■ **TRY IT**: The material below contains a line with "e.g: #research@frontend" and a line with "- e.g: relevant". Copy exactly those two lines and all lines between them.
Start of INFORMATION SUPPLIED
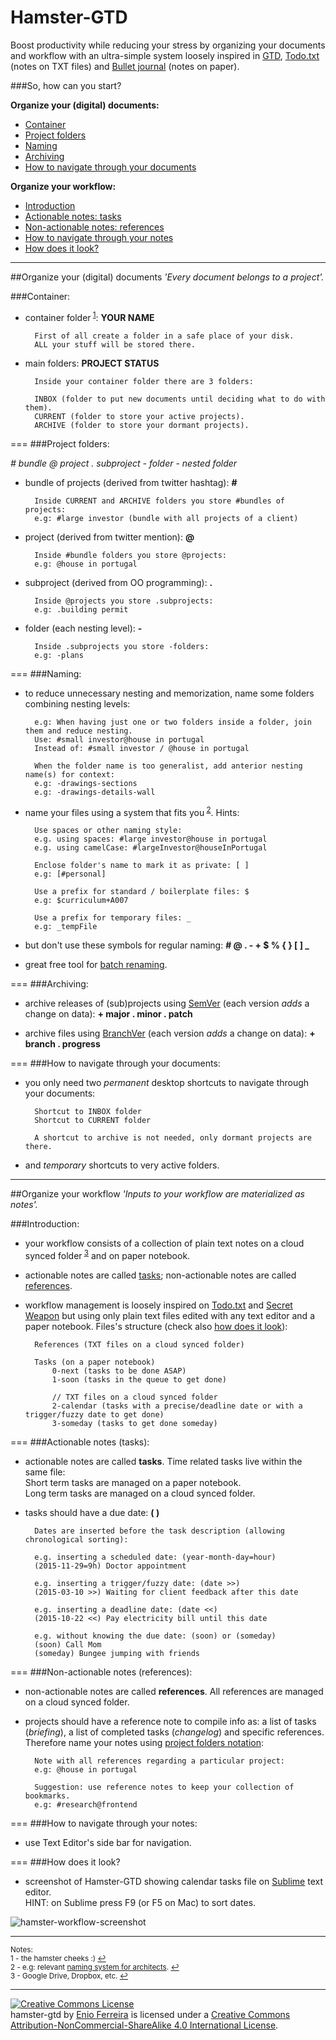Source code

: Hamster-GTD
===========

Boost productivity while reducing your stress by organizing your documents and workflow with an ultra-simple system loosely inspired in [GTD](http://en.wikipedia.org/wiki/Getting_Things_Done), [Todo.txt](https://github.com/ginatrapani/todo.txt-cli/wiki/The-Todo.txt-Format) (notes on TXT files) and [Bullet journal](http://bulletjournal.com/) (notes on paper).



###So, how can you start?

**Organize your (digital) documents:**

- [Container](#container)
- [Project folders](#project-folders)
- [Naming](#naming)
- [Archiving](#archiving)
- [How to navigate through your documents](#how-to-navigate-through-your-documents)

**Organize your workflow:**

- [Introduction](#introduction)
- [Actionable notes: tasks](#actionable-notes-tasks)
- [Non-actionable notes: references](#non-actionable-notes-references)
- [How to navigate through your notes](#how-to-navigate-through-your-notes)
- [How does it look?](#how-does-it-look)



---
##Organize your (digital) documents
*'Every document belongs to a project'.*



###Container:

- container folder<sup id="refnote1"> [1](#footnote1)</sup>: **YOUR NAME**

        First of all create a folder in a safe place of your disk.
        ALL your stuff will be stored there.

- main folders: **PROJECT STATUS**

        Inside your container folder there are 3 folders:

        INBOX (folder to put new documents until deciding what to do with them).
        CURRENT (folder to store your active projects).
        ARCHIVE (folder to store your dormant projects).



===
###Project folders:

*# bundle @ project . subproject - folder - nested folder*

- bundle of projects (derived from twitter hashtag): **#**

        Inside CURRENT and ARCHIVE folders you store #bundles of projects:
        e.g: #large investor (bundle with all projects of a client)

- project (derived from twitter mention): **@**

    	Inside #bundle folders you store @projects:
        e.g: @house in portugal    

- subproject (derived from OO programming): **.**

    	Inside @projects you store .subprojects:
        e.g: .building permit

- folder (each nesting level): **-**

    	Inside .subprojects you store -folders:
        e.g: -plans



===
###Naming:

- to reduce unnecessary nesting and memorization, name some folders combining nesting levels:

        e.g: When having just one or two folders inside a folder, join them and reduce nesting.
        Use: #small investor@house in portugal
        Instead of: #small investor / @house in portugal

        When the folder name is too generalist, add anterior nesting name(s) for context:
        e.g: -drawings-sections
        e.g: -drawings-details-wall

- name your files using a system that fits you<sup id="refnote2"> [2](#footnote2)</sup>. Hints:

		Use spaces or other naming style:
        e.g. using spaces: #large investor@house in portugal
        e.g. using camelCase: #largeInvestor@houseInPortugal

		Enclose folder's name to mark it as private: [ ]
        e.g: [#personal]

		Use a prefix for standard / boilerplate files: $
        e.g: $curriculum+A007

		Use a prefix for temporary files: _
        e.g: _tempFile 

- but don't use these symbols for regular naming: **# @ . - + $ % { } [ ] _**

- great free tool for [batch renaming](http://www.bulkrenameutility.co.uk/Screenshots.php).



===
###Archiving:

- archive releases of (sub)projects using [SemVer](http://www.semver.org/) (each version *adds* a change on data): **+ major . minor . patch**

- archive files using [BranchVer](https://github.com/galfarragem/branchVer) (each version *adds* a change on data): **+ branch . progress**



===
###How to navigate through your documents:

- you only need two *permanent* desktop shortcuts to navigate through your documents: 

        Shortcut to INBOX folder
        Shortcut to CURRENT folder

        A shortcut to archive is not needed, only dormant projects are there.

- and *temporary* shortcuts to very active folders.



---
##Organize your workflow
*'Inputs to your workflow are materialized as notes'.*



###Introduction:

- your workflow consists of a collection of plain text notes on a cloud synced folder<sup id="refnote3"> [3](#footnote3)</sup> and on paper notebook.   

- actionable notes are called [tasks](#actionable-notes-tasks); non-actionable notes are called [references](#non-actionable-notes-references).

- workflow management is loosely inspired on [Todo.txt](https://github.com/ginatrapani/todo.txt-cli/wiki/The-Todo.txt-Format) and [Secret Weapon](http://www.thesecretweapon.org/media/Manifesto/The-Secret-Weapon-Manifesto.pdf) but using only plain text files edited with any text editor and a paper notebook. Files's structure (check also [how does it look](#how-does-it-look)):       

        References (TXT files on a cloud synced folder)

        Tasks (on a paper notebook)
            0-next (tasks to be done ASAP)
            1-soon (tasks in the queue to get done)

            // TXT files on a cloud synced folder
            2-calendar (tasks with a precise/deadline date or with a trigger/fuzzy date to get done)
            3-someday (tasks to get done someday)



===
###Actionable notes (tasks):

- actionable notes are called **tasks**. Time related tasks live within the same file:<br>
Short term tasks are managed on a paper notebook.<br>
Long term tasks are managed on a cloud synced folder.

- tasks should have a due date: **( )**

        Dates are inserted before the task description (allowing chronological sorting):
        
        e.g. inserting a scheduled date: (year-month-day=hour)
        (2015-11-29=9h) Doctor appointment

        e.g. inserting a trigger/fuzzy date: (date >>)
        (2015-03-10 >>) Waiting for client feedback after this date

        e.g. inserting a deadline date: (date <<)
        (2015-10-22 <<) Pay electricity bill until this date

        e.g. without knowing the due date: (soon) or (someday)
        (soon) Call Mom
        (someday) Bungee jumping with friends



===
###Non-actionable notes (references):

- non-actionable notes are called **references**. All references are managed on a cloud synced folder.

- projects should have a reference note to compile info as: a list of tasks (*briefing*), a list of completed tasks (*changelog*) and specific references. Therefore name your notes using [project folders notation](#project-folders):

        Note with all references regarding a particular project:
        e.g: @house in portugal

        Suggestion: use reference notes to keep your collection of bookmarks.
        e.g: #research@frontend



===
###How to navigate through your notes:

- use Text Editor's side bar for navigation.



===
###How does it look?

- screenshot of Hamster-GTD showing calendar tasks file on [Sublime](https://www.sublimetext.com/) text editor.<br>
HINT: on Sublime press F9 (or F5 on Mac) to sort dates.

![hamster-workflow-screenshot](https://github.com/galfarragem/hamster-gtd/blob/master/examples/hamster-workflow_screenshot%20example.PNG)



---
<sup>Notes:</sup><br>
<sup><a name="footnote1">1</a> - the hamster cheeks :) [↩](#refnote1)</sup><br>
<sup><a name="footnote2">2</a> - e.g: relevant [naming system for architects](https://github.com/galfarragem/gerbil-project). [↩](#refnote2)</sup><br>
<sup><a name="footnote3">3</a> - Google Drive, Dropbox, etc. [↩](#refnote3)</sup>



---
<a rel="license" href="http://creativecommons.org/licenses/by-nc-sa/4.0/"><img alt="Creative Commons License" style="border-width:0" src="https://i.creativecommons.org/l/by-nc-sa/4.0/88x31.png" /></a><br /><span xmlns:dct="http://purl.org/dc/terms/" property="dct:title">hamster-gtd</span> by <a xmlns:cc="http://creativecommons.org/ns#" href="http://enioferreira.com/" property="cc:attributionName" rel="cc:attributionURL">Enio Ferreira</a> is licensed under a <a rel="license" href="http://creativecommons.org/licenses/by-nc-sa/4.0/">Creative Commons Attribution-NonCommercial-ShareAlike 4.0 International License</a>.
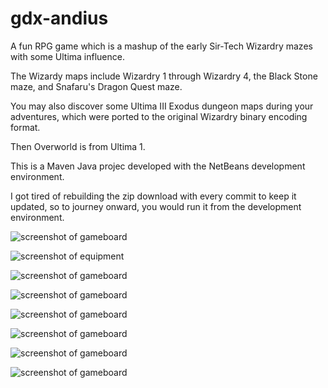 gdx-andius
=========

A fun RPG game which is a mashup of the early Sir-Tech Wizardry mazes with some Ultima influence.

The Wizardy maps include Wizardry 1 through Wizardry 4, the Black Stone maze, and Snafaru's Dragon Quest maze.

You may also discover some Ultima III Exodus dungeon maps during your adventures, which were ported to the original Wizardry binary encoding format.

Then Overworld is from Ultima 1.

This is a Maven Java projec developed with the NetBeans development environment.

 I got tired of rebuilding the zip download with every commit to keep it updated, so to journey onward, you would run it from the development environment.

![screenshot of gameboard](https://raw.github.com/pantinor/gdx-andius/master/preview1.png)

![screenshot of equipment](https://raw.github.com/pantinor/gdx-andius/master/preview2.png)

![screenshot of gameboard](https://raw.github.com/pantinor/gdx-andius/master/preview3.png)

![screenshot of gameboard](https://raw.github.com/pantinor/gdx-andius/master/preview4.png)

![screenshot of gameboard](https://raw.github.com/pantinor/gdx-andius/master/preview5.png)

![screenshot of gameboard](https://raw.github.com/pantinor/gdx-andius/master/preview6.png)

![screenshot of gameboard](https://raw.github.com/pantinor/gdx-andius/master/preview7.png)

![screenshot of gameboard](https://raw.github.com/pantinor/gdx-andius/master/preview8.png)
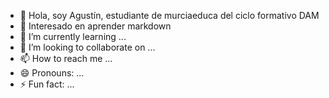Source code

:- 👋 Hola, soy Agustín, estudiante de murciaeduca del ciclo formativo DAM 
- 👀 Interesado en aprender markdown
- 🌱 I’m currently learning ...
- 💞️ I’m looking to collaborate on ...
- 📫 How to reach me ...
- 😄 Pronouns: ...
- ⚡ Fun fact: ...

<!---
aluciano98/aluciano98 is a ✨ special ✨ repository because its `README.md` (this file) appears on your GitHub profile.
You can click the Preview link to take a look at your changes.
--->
End of INFORMATION SUPPLIED
■ **COMPLETED TASK**:
        e.g: #research@frontend



===
###How to navigate through your notes:

- use Text Editor's side bar for navigation.



===
###How does it look?

- screenshot of Hamster-GTD showing calendar tasks file on [Sublime](https://www.sublimetext.com/) text editor.<br>
HINT: on Sublime press F9 (or F5 on Mac) to sort dates.

![hamster-workflow-screenshot](https://github.com/galfarragem/hamster-gtd/blob/master/examples/hamster-workflow_screenshot%20example.PNG)



---
<sup>Notes:</sup><br>
<sup><a name="footnote1">1</a> - the hamster cheeks :) [↩](#refnote1)</sup><br>
<sup><a name="footnote2">2</a> - e.g: relevant [naming system for architects](https://github.com/galfarragem/gerbil-project). [↩](#refnote2)</sup><br>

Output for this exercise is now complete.